The entire payment of duty on final product cleared for export has to be treated as paid in cash. Therefore, ld. Consultant submitted that the entire rebate ought to have been sanctioned in cash to the appellants. Ld. Consultant also cited and relied upon the Order-in-Appeal No. 301/CE/APL/CHD/97 in the case of Montari Inds. Ltd. passed by the Commissioner of Central Excise (Chandigarh) wherein it was held that the entire amount of rebate claim in terms of Rule 12 of the Central Excise Rules, 1944 should be granted in cash. Ld. Consultant therefore, submitted that the provisions of Rule 57F(17) cannot be cited to hold that rebate cannot be given in cash. He, therefore, prayed that the impugned order may be set aside and the appeal may be allowed.

5. Shri Mewa Singh, ld. SDR submits that the authorities below have dealt with each point taken by the assessee before them. Reiterating the findings of the authorities below he prays that the appeal may be rejected.

6. We have heard the rival submissions. In the instant case we find that the appellants have been claiming rebate of Excise Duty under Rule 12(1)(a) of the Central Excise Rules, 1944 from time to time. The Departmental authorities have been admitting the rebate claims and sanctioning the amount of rebate. A part of this amount sanctioned as rebate was paid in cash to the appellants and part of it was credited by the appellants themselves in their RG 23A Ft.

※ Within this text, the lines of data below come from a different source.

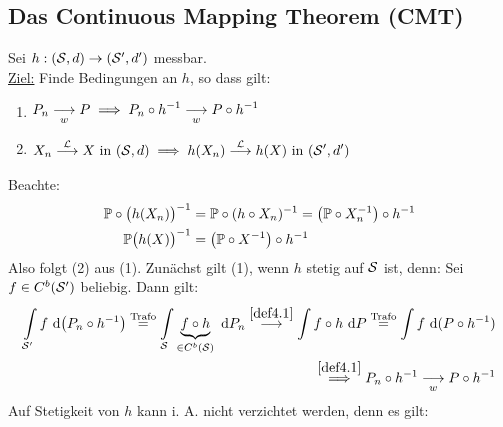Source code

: \subsection*{Das Continuous Mapping Theorem (CMT)}
Sei $h:(\S,d)\to(\S',d')$ messbar.\\
\underline{Ziel:} Finde Bedingungen an $h$, so dass gilt:
\begin{enumerate}[label=(\arabic*)]
\item $\begin{aligned}
P_n\stackrelnew{w}{}{\longrightarrow}P\implies P_n\circ h^{-1}\stackrelnew{w}{}{\longrightarrow} P\circ h^{-1}
\end{aligned}$
\item $\begin{aligned}
X_n\stackrel{\L}{\longrightarrow} X\text{ in }(\S,d)\implies h(X_n)\stackrel{\L}{\longrightarrow} h(X)\text{ in }(\S',d')
\end{aligned}$
\end{enumerate}
Beachte: 
\begin{align*}
\P\circ\big(h(X_n)\big)^{-1}&=\P\circ(h\circ X_n)^{-1}=\big(\P\circ X_n^{-1}\big)\circ h^{-1}\\
\P\big(h(X)\big)^{-1}&=\big(\P\circ X^{-1}\big)\circ h^{-1}
\end{align*}
Also folgt (2) aus (1). Zunächst gilt (1), wenn $h$ stetig auf $\S$  ist, denn: Sei $f\in C^b(\S')$ beliebig. Dann gilt:
\begin{align*}
\int\limits_{\S'} f\d \big(P_n\circ h^{-1}\big)
\stackeq{\text{Trafo}}
\int\limits_{\S} \underbrace{ f\circ h}_{\in C^b(\S)}\d P_n
\stackrel{\ref{def4.1}}{\longrightarrow}\int\limits f\circ h\d P
\stackeq{\text{Trafo}}
\int\limits f\d(P\circ h^{-1})\\
\stackrel{\ref{def4.1}}{\implies}
P_n\circ h^{-1}\stackrelnew{w}{}{\longrightarrow} P\circ h^{-1}
\end{align*}
Auf Stetigkeit von $h$ kann i. A. nicht verzichtet werden, denn es gilt:
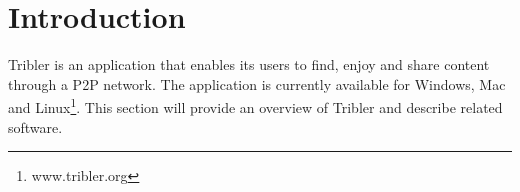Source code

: \section{Introduction}
Tribler is an application that enables its users to find, enjoy and share content through a P2P network. The application is currently available for Windows, Mac and Linux\footnote{www.tribler.org}. This section will provide an overview of Tribler and describe related software.
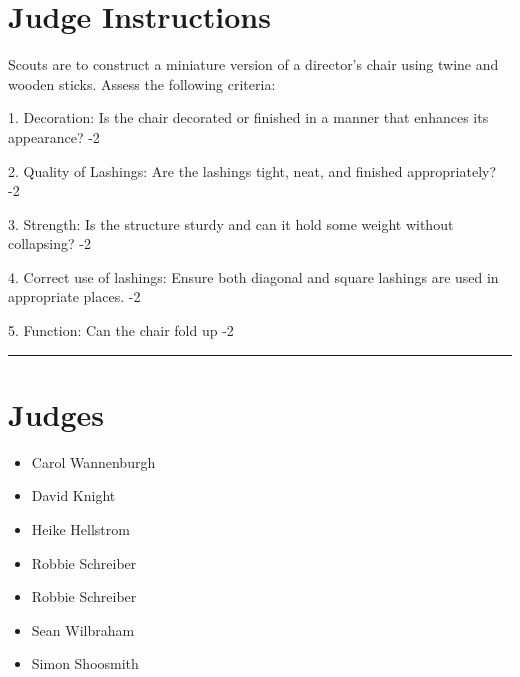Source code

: \documentclass[10pt]{article}
\begin{document}
		\section*{Judge Instructions}
		Scouts are to construct a miniature version of a director's chair using twine and wooden sticks. Assess the following criteria:



1. Decoration: Is the chair decorated or finished in a manner that enhances its appearance? -2

2. Quality of Lashings: Are the lashings tight, neat, and finished appropriately? -2

3. Strength: Is the structure sturdy and can it hold some weight without collapsing? -2

4. Correct use of lashings: Ensure both diagonal and square lashings are used in appropriate places. -2

5. Function: Can the chair fold up -2


\vspace{0.5cm}
	\hrule
	\vspace{0.5cm}
		\section*{\faUsers \: Judges}

		

	\begin{multicols}{2}

		\begin{itemize}
									\item Carol Wannenburgh
									\item David Knight
									\item Heike Hellstrom
									\item Robbie Schreiber
						\end{itemize}

		\vfill\null
		\columnbreak

		\begin{itemize}
									\item Robbie Schreiber
									\item Sean Wilbraham
									\item Simon Shoosmith
						\end{itemize}

		\vfill\null

		\end{multicols}
\end{document}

II. The amount so credited was being utilised by them for payment of duty on the final product as is evident from the debit entries made in RG 23A Ft. II. On 1-3-1997, the Govt. of India introduced Rule 57F(17) which inter alia provided that notwithstanding anything contained in Sub-rule (12) of Rule 57A, any credit of specified duty lying unutilised on the 1st Day of March, 1997 with the manufacturer, of bulk drugs falling under Chapter 28 or 29 shall lapse and shall not be allowed to be utilised for payment of duty on any excisable goods whether cleared for home consumption or for export. The appellants filed a letter on 26-3-1997 requesting the Asstt. Commissioner to grant rebate in cash instead of granting it as credit in RG 23A Ft. II account.

We find that this request was filed on 26-3-1997 rebate was being granted from time to time. It was not a one time affair. The appellants on their own have been accepting sanction of rebate partly in cash and partly as credit in RG 23A Ft. II. If it was not the credit of specified duty then how was it being used by the assessee for payment of duty on the finished products. In terms of Rule 57A Central Govt. may specify in this behalf for the purpose of allowing credit of any duty of excise or the Additional duty under Section 3 of the Customs Act, 1962 as may be specified in the said notification hereafter in this Section referred to as specified duty paid on the goods used in the manufacture of the said final product. Further Rule 57F(12) provides credit of specified duty allowed in respect of any inputs may be utilised by the manufacturer of the final products towards payment of duty of excise on any of the final product etc.... Reading the two together for harmonious construction shall indicate that it was the credit of specified duty which was taken by the assessee in his RG 23A Ft. II and from time to time utilised it for payment of excise duty on the final product. Since it was credit taken in RG 23A Ft. II, therefore, it had lapsed with the enactment of Rule 57F(17) w.e.f. 1-3-1997 and since the claim was made on 26-3-1997, we hold that the authorities below have rightly rejected this claim as there was no credit available in RG 23A Ft. II after 1-3-1997.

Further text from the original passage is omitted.